Modern Color Trends in Hairdressing as a Reflection of Aesthetic Preferences of Society

Daria Tomilin

Citation: Daria Tomilin, "Modern Color Trends in Hairdressing as a Reflection of Aesthetic Preferences of Society", Universal Library of Arts and Humanities, Volume 03, Issue 02.

Copyright: This is an open access article distributed under the Creative Commons Attribution License, which permits unrestricted use, distribution, and reproduction in any medium, provided the original work is properly cited.

Abstract

The article is dedicated to the analysis of modern color trends in hairdressing as a reflection of shifting aesthetic preferences in contemporary society. The relevance of the topic is determined by the growing influence of digital visual culture, the expansion of color technologies, and the increasing integration of appearance into everyday mechanisms of self-presentation and social evaluation.
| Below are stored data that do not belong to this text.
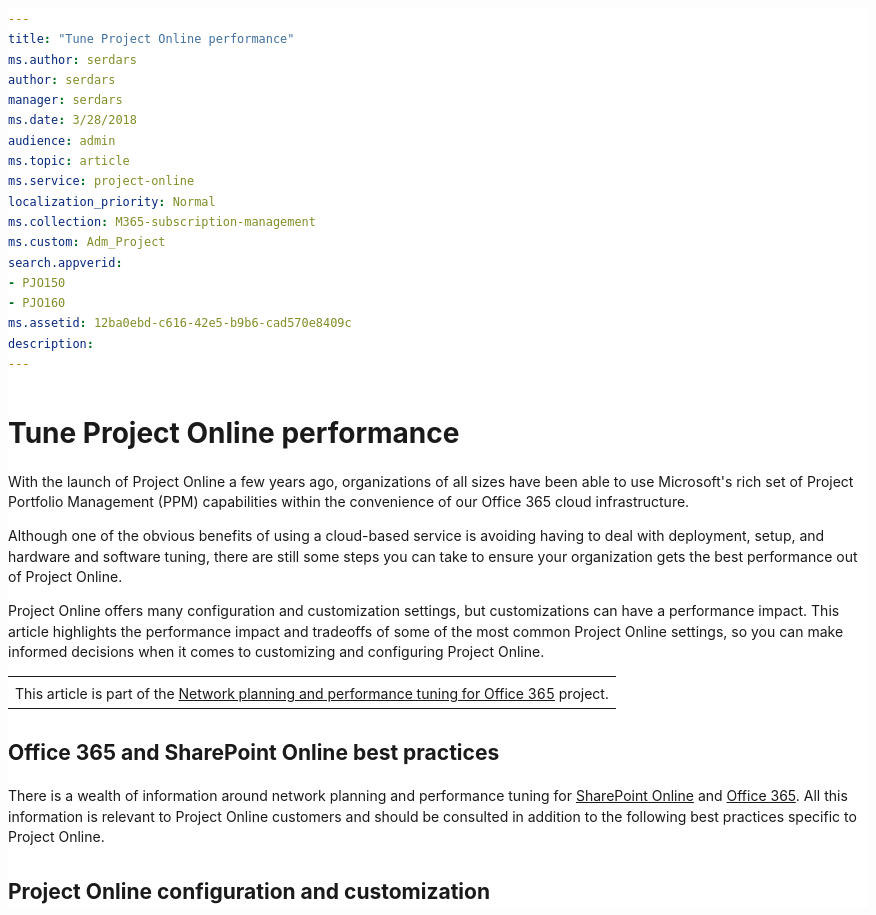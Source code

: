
 ```yaml
---
title: "Tune Project Online performance"
ms.author: serdars
author: serdars
manager: serdars
ms.date: 3/28/2018
audience: admin
ms.topic: article
ms.service: project-online
localization_priority: Normal
ms.collection: M365-subscription-management
ms.custom: Adm_Project
search.appverid:
- PJO150
- PJO160
ms.assetid: 12ba0ebd-c616-42e5-b9b6-cad570e8409c
description: 
---
```


# Tune Project Online performance

  
With the launch of Project Online a few years ago, organizations of all sizes have been able to use Microsoft's rich set of Project Portfolio Management (PPM) capabilities within the convenience of our Office 365 cloud infrastructure.
  
Although one of the obvious benefits of using a cloud-based service is avoiding having to deal with deployment, setup, and hardware and software tuning, there are still some steps you can take to ensure your organization gets the best performance out of Project Online.
  
Project Online offers many configuration and customization settings, but customizations can have a performance impact. This article highlights the performance impact and tradeoffs of some of the most common Project Online settings, so you can make informed decisions when it comes to customizing and configuring Project Online.
  
||
|:-----|
||
|This article is part of the [Network planning and performance tuning for Office 365](https://aka.ms/tune) project. ||
   
## Office 365 and SharePoint Online best practices

There is a wealth of information around network planning and performance tuning for [SharePoint Online](https://go.microsoft.com/fwlink/p/?LinkId=544778) and [Office 365](https://go.microsoft.com/fwlink/p/?LinkId=544780). All this information is relevant to Project Online customers and should be consulted in addition to the following best practices specific to Project Online.
  
## Project Online configuration and customization
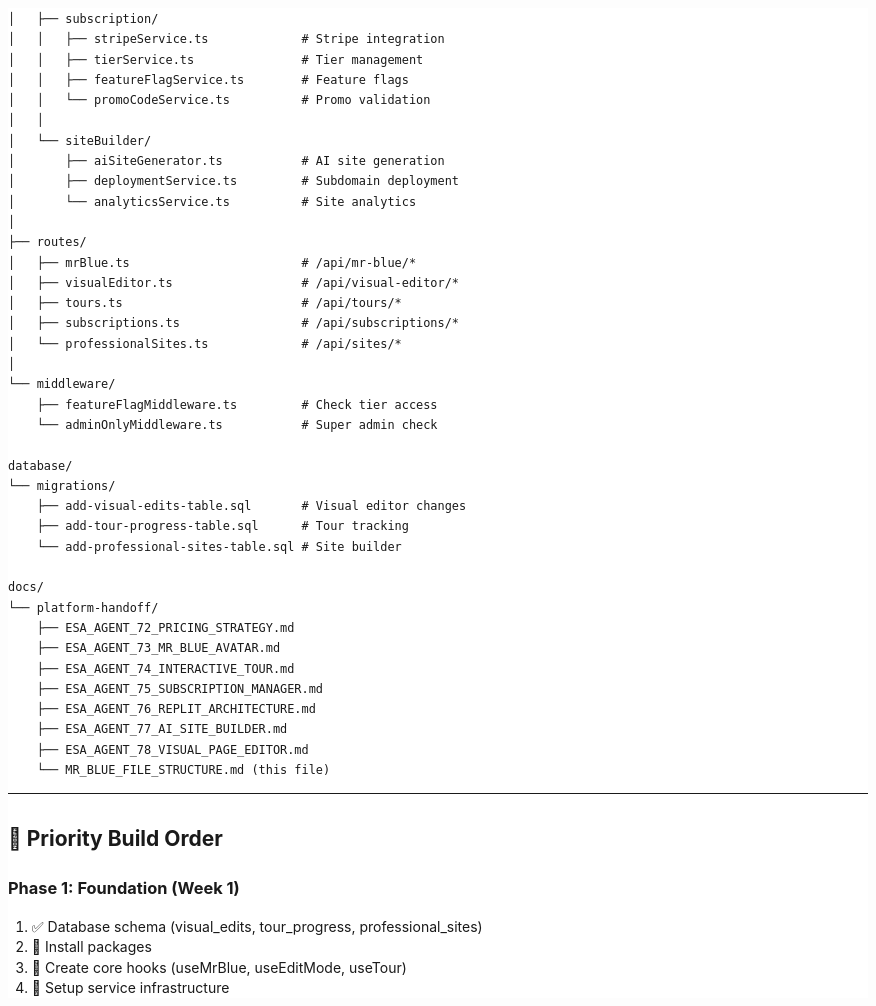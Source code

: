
 ```
│   ├── subscription/
│   │   ├── stripeService.ts             # Stripe integration
│   │   ├── tierService.ts               # Tier management
│   │   ├── featureFlagService.ts        # Feature flags
│   │   └── promoCodeService.ts          # Promo validation
│   │
│   └── siteBuilder/
│       ├── aiSiteGenerator.ts           # AI site generation
│       ├── deploymentService.ts         # Subdomain deployment
│       └── analyticsService.ts          # Site analytics
│
├── routes/
│   ├── mrBlue.ts                        # /api/mr-blue/*
│   ├── visualEditor.ts                  # /api/visual-editor/*
│   ├── tours.ts                         # /api/tours/*
│   ├── subscriptions.ts                 # /api/subscriptions/*
│   └── professionalSites.ts             # /api/sites/*
│
└── middleware/
    ├── featureFlagMiddleware.ts         # Check tier access
    └── adminOnlyMiddleware.ts           # Super admin check

database/
└── migrations/
    ├── add-visual-edits-table.sql       # Visual editor changes
    ├── add-tour-progress-table.sql      # Tour tracking
    └── add-professional-sites-table.sql # Site builder

docs/
└── platform-handoff/
    ├── ESA_AGENT_72_PRICING_STRATEGY.md
    ├── ESA_AGENT_73_MR_BLUE_AVATAR.md
    ├── ESA_AGENT_74_INTERACTIVE_TOUR.md
    ├── ESA_AGENT_75_SUBSCRIPTION_MANAGER.md
    ├── ESA_AGENT_76_REPLIT_ARCHITECTURE.md
    ├── ESA_AGENT_77_AI_SITE_BUILDER.md
    ├── ESA_AGENT_78_VISUAL_PAGE_EDITOR.md
    └── MR_BLUE_FILE_STRUCTURE.md (this file)
```

---

## 🎯 Priority Build Order

### **Phase 1: Foundation** (Week 1)
1. ✅ Database schema (visual_edits, tour_progress, professional_sites)
2. 🔧 Install packages
3. 🔧 Create core hooks (useMrBlue, useEditMode, useTour)
4. 🔧 Setup service infrastructure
The novelty of the work lies in the interpretation of hair color not as an isolated stylistic decision but as the product of an internally connected system in which dye chemistry, digital communication, consumer behavior, and symbolic perception interact. The work describes the structural layers through which color trends are formed, transmitted, stabilized, and transformed; special attention is paid to the relationship between technological durability of color and the rapid reconfiguration of its social meaning. The goal is to explain how contemporary color preferences emerge at the intersection of material and mediated influences. Analytical comparison, conceptual synthesis, and interpretation of recent scientific literature are used to solve this task. The conclusion clarifies the mechanisms that make hair color a dynamic social interface. The article will be useful for researchers of beauty culture, hair professionals, and specialists in consumer aesthetics.


Keywords: Hairdressing, Hair Color Trends, Aesthetic Preferences, Digital Beauty Culture, Consumer Behavior, Dye Technologies, Social Perception, Visual Communication.